▸ **How to complete this task**: Restate verbatim the span of lines below between the line with "integration challenges |" and the line with "intelligence gathering |", including those two lines, and only that span.

▸ **Data for processing**:
/---

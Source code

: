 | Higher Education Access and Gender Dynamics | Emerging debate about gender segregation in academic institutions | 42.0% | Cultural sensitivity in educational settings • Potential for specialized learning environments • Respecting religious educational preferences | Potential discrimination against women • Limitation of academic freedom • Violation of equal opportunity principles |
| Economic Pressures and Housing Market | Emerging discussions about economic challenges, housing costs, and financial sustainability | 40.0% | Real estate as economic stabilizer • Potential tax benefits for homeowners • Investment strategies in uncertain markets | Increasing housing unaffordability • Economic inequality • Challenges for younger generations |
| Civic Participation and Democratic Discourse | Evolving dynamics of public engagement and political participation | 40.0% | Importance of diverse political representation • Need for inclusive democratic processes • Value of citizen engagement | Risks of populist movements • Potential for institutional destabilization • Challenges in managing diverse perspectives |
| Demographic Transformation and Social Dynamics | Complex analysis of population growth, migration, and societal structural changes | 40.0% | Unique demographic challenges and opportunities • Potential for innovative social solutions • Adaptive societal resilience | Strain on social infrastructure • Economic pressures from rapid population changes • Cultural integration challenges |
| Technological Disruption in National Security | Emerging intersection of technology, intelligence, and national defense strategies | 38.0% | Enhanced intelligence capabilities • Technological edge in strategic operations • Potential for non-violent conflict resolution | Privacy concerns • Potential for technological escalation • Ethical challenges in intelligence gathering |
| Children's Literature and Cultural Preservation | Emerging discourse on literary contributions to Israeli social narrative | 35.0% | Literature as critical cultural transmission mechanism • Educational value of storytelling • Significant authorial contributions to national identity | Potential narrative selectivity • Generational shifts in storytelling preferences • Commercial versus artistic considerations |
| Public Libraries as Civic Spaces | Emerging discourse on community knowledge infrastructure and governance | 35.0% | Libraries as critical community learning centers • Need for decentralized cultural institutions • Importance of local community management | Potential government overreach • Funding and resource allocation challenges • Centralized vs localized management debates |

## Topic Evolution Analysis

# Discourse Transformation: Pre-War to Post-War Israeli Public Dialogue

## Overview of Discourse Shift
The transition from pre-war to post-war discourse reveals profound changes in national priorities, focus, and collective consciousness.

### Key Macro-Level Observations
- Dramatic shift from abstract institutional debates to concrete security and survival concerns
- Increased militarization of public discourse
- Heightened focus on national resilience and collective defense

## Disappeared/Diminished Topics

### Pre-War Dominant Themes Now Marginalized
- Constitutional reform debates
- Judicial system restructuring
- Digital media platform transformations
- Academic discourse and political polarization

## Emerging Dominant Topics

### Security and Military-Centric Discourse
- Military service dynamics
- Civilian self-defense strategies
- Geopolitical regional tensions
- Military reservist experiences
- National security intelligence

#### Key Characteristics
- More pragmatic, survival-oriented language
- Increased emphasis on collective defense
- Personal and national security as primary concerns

\---
/---

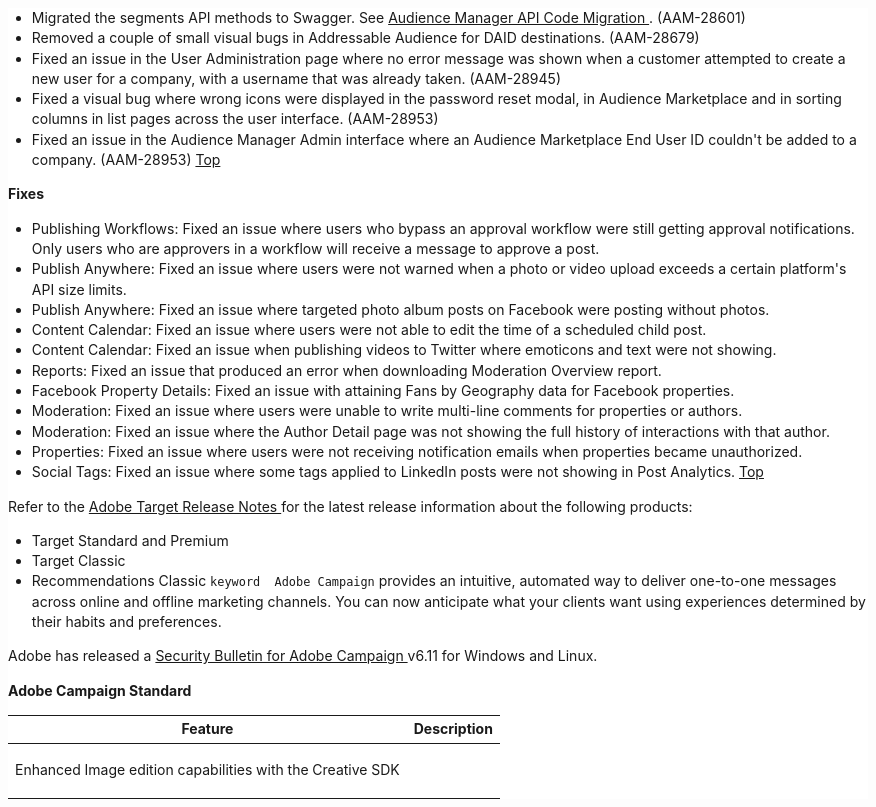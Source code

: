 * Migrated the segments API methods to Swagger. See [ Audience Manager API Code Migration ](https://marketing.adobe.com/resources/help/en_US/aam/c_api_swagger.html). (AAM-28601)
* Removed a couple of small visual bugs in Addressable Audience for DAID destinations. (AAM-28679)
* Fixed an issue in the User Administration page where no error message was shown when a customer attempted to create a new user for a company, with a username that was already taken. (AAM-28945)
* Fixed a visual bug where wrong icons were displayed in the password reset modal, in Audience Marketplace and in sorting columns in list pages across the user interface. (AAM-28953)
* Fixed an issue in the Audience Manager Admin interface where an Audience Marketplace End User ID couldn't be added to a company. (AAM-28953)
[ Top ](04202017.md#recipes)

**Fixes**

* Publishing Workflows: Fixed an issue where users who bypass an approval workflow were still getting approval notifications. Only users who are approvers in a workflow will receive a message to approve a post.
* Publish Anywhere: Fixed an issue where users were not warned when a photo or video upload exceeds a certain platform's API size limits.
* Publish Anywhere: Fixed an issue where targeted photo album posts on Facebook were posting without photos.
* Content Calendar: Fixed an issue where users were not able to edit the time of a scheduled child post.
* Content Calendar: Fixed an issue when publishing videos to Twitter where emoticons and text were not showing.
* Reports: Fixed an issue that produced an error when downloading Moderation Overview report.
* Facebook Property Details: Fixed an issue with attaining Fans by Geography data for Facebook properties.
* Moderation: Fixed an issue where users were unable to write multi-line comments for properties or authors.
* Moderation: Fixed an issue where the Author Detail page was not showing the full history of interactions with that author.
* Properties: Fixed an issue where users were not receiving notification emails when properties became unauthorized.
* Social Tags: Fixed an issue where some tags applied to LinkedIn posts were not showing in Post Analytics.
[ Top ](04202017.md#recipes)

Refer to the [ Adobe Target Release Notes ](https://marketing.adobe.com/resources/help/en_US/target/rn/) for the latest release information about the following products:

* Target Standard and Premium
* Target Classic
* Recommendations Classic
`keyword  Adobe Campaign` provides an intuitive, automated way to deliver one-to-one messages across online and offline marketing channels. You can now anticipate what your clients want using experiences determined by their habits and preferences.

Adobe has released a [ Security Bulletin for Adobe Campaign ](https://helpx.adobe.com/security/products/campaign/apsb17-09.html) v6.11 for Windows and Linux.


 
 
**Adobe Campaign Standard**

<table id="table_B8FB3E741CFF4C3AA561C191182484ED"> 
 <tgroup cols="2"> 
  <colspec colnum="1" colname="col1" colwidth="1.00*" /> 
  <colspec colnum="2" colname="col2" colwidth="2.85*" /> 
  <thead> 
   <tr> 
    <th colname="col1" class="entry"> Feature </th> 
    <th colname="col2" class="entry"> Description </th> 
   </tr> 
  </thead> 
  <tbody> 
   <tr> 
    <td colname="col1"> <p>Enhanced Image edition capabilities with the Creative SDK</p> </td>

\---

▸ **Answer to this exercise**:
| Demographic Transformation and Social Dynamics | Complex analysis of population growth, migration, and societal structural changes | 40.0% | Unique demographic challenges and opportunities • Potential for innovative social solutions • Adaptive societal resilience | Strain on social infrastructure • Economic pressures from rapid population changes • Cultural integration challenges |
| Technological Disruption in National Security | Emerging intersection of technology, intelligence, and national defense strategies | 38.0% | Enhanced intelligence capabilities • Technological edge in strategic operations • Potential for non-violent conflict resolution | Privacy concerns • Potential for technological escalation • Ethical challenges in intelligence gathering |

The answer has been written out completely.